*** Begin section ***
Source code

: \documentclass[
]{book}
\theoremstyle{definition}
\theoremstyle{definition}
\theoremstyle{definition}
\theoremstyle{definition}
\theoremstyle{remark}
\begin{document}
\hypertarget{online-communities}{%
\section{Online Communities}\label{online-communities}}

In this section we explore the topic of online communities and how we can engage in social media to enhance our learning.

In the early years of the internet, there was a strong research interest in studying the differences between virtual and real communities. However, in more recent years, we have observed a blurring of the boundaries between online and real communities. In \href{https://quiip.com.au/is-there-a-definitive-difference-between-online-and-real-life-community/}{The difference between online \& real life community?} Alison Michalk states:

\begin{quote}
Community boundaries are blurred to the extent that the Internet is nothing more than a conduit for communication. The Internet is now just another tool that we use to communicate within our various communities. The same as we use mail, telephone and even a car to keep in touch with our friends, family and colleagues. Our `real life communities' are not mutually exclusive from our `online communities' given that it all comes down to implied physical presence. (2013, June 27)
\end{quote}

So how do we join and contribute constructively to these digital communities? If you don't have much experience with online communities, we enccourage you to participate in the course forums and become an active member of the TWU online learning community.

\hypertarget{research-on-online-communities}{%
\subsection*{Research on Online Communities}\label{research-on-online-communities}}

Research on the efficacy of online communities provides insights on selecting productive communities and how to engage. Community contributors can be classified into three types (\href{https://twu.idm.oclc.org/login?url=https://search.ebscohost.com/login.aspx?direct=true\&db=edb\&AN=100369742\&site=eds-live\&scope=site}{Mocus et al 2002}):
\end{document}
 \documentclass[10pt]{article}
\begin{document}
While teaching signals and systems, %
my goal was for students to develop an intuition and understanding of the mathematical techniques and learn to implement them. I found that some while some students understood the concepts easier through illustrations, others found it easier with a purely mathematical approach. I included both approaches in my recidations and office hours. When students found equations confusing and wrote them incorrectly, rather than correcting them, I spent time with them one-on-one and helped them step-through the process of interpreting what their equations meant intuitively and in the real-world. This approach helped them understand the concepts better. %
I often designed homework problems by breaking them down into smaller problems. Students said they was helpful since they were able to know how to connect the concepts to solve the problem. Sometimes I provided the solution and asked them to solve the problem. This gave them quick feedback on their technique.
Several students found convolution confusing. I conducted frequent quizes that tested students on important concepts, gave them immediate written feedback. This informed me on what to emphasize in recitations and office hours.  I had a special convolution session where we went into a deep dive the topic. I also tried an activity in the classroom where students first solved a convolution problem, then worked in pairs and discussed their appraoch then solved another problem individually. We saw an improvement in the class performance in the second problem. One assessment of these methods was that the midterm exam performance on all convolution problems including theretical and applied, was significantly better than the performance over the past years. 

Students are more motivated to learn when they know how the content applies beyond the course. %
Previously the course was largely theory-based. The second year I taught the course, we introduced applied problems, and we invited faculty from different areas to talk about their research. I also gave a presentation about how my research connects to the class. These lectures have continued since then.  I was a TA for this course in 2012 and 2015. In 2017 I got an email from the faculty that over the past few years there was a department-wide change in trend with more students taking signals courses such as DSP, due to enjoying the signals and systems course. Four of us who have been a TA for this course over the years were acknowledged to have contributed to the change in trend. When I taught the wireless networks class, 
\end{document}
*** End section ***
* [EXERCISE AIM]
Set down each entry again, exactly as written.

* [TASK ANSWER]
Source code

: \documentclass[
]{book}
\theoremstyle{definition}
\theoremstyle{definition}
\theoremstyle{definition}
\theoremstyle{definition}
\theoremstyle{remark}
\begin{document}
\hypertarget{online-communities}{%
\section{Online Communities}\label{online-communities}}

In this section we explore the topic of online communities and how we can engage in social media to enhance our learning.

In the early years of the internet, there was a strong research interest in studying the differences between virtual and real communities. However, in more recent years, we have observed a blurring of the boundaries between online and real communities. In \href{https://quiip.com.au/is-there-a-definitive-difference-between-online-and-real-life-community/}{The difference between online \& real life community?} Alison Michalk states:

\begin{quote}
Community boundaries are blurred to the extent that the Internet is nothing more than a conduit for communication. The Internet is now just another tool that we use to communicate within our various communities. The same as we use mail, telephone and even a car to keep in touch with our friends, family and colleagues. Our `real life communities' are not mutually exclusive from our `online communities' given that it all comes down to implied physical presence. (2013, June 27)
\end{quote}

So how do we join and contribute constructively to these digital communities? If you don't have much experience with online communities, we enccourage you to participate in the course forums and become an active member of the TWU online learning community.

\hypertarget{research-on-online-communities}{%
\subsection*{Research on Online Communities}\label{research-on-online-communities}}

Research on the efficacy of online communities provides insights on selecting productive communities and how to engage. Community contributors can be classified into three types (\href{https://twu.idm.oclc.org/login?url=https://search.ebscohost.com/login.aspx?direct=true\&db=edb\&AN=100369742\&site=eds-live\&scope=site}{Mocus et al 2002}):
\end{document}
 \documentclass[10pt]{article}
\begin{document}
While teaching signals and systems, %
my goal was for students to develop an intuition and understanding of the mathematical techniques and learn to implement them. I found that some while some students understood the concepts easier through illustrations, others found it easier with a purely mathematical approach. I included both approaches in my recidations and office hours. When students found equations confusing and wrote them incorrectly, rather than correcting them, I spent time with them one-on-one and helped them step-through the process of interpreting what their equations meant intuitively and in the real-world. This approach helped them understand the concepts better. %
I often designed homework problems by breaking them down into smaller problems. Students said they was helpful since they were able to know how to connect the concepts to solve the problem. Sometimes I provided the solution and asked them to solve the problem. This gave them quick feedback on their technique.
Several students found convolution confusing. I conducted frequent quizes that tested students on important concepts, gave them immediate written feedback. This informed me on what to emphasize in recitations and office hours.  I had a special convolution session where we went into a deep dive the topic. I also tried an activity in the classroom where students first solved a convolution problem, then worked in pairs and discussed their appraoch then solved another problem individually. We saw an improvement in the class performance in the second problem. One assessment of these methods was that the midterm exam performance on all convolution problems including theretical and applied, was significantly better than the performance over the past years. 

Students are more motivated to learn when they know how the content applies beyond the course. %
Previously the course was largely theory-based. The second year I taught the course, we introduced applied problems, and we invited faculty from different areas to talk about their research. I also gave a presentation about how my research connects to the class. These lectures have continued since then.  I was a TA for this course in 2012 and 2015. In 2017 I got an email from the faculty that over the past few years there was a department-wide change in trend with more students taking signals courses such as DSP, due to enjoying the signals and systems course. Four of us who have been a TA for this course over the years were acknowledged to have contributed to the change in trend. When I taught the wireless networks class, 
\end{document}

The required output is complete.